WHAT THE TASK REQUIRES: The response must consist of the lines below from the one with "additional image adjustment options." through the one with "### Options ###", exactly as they appear and with both ends kept.
EXERCISE DATA Start Marker
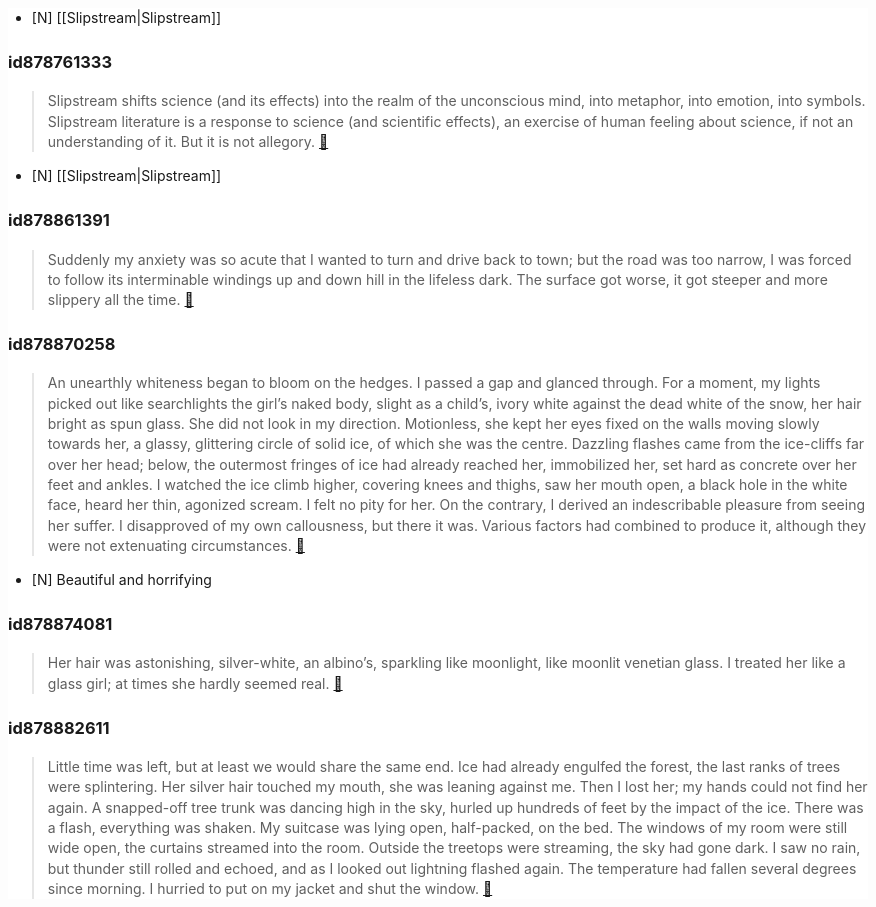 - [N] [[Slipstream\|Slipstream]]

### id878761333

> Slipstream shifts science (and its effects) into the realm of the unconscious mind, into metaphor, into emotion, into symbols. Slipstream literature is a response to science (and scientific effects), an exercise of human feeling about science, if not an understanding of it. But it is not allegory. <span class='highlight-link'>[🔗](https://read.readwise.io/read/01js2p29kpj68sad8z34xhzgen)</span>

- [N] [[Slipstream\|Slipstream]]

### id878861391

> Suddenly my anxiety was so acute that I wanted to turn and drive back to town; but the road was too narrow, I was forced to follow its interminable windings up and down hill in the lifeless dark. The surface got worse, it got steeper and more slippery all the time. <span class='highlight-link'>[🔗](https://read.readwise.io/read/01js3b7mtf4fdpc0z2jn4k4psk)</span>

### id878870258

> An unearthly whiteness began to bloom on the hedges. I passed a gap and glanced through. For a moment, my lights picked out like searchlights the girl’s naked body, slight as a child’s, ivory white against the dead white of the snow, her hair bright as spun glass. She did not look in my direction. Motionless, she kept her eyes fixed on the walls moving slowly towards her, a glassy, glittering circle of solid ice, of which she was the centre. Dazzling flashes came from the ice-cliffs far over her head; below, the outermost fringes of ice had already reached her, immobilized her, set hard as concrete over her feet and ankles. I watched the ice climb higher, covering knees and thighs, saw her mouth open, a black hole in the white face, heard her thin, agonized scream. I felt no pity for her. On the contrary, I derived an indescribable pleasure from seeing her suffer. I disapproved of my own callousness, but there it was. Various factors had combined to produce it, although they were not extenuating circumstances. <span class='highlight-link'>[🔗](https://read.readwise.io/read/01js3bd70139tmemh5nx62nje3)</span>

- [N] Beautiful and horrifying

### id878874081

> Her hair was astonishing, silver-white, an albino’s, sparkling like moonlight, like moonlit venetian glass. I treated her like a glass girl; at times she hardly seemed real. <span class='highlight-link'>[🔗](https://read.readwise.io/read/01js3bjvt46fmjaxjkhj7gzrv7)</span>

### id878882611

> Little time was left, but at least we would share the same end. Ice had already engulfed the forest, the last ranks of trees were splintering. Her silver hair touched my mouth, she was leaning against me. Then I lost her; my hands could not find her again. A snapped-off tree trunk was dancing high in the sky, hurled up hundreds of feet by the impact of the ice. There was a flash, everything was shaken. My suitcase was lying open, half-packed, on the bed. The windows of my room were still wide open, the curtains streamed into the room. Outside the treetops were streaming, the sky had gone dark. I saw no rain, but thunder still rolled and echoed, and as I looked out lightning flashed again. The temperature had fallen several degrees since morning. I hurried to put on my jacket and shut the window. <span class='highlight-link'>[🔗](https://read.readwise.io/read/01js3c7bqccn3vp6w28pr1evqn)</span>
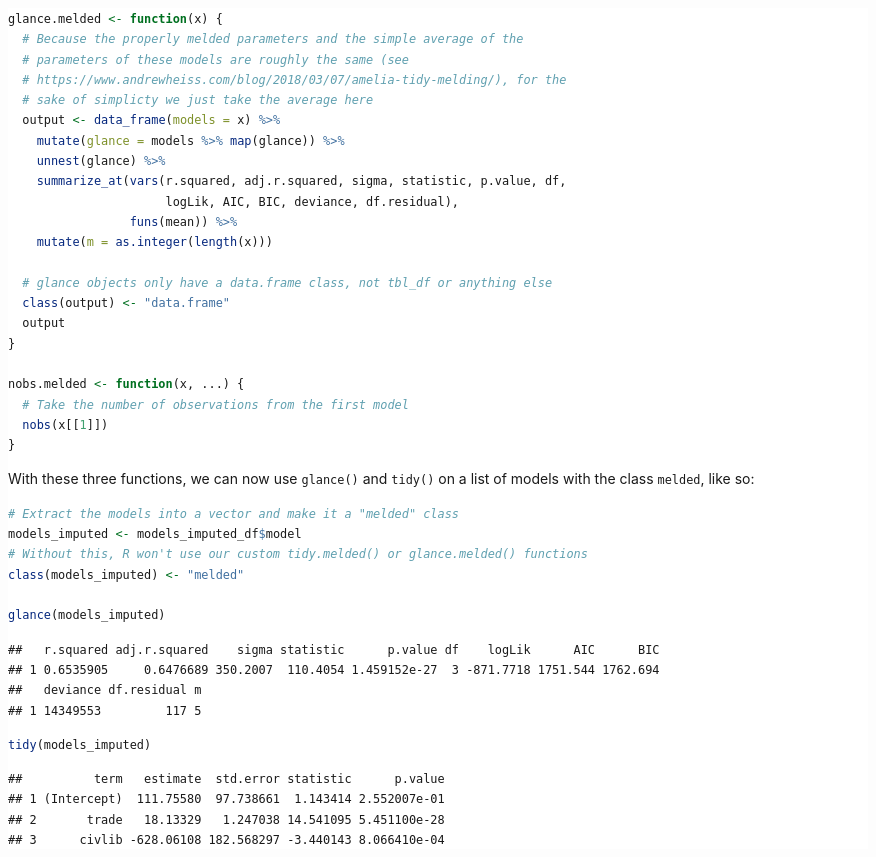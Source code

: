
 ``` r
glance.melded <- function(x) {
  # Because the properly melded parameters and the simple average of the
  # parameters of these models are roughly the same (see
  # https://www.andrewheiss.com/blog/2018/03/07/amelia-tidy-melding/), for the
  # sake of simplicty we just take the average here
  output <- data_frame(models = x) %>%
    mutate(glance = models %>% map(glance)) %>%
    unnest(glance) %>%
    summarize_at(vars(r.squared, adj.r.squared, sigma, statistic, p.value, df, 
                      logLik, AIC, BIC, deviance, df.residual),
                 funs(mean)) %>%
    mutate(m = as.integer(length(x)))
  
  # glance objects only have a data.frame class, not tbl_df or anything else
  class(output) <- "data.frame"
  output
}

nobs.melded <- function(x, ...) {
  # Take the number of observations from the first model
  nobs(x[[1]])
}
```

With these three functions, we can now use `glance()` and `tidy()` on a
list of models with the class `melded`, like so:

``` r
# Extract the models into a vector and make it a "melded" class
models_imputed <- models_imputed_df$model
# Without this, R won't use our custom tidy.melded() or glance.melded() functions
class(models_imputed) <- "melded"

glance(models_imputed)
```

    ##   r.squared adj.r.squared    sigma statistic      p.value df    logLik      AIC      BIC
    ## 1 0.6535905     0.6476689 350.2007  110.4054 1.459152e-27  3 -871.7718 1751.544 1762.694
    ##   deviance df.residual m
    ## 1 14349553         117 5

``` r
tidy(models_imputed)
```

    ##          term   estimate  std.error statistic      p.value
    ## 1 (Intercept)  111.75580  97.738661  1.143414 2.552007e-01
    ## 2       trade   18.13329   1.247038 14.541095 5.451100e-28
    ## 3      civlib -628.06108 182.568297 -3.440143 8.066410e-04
EXERCISE DATA End Marker
EXERCISE DATA Start Marker
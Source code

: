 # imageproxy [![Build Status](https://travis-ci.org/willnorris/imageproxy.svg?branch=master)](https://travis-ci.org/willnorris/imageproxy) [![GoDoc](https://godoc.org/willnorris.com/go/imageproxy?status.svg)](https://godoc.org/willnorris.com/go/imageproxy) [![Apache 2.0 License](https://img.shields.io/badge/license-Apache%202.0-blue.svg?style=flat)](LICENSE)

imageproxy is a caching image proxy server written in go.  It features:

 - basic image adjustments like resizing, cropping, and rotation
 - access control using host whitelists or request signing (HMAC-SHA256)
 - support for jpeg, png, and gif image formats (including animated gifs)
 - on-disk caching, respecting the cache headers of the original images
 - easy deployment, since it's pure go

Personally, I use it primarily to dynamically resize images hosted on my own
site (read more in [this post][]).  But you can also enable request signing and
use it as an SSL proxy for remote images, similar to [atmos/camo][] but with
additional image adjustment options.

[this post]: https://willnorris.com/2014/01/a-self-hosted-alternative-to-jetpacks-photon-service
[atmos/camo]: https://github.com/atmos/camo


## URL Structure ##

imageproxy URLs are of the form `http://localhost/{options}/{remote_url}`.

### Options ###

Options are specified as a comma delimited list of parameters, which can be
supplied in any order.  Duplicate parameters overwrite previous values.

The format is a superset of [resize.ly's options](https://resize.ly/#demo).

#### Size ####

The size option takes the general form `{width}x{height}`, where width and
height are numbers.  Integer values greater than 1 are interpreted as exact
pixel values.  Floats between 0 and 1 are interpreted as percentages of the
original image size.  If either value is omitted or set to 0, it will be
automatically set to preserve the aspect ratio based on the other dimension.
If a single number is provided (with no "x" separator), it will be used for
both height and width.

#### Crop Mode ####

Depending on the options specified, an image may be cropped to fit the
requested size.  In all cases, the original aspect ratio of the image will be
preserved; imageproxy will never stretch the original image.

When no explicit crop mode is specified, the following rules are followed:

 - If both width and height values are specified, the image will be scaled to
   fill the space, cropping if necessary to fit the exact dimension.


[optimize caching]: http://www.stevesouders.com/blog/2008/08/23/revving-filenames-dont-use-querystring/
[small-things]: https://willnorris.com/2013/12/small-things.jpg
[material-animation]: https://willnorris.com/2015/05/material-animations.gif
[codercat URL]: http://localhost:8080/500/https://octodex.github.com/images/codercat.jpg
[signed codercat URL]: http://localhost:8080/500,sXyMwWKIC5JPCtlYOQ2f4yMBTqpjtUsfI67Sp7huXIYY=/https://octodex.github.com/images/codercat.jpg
EXERCISE DATA End Marker
YOUR RESPONSE:
additional image adjustment options.

[this post]: https://willnorris.com/2014/01/a-self-hosted-alternative-to-jetpacks-photon-service
[atmos/camo]: https://github.com/atmos/camo


## URL Structure ##

imageproxy URLs are of the form `http://localhost/{options}/{remote_url}`.

### Options ###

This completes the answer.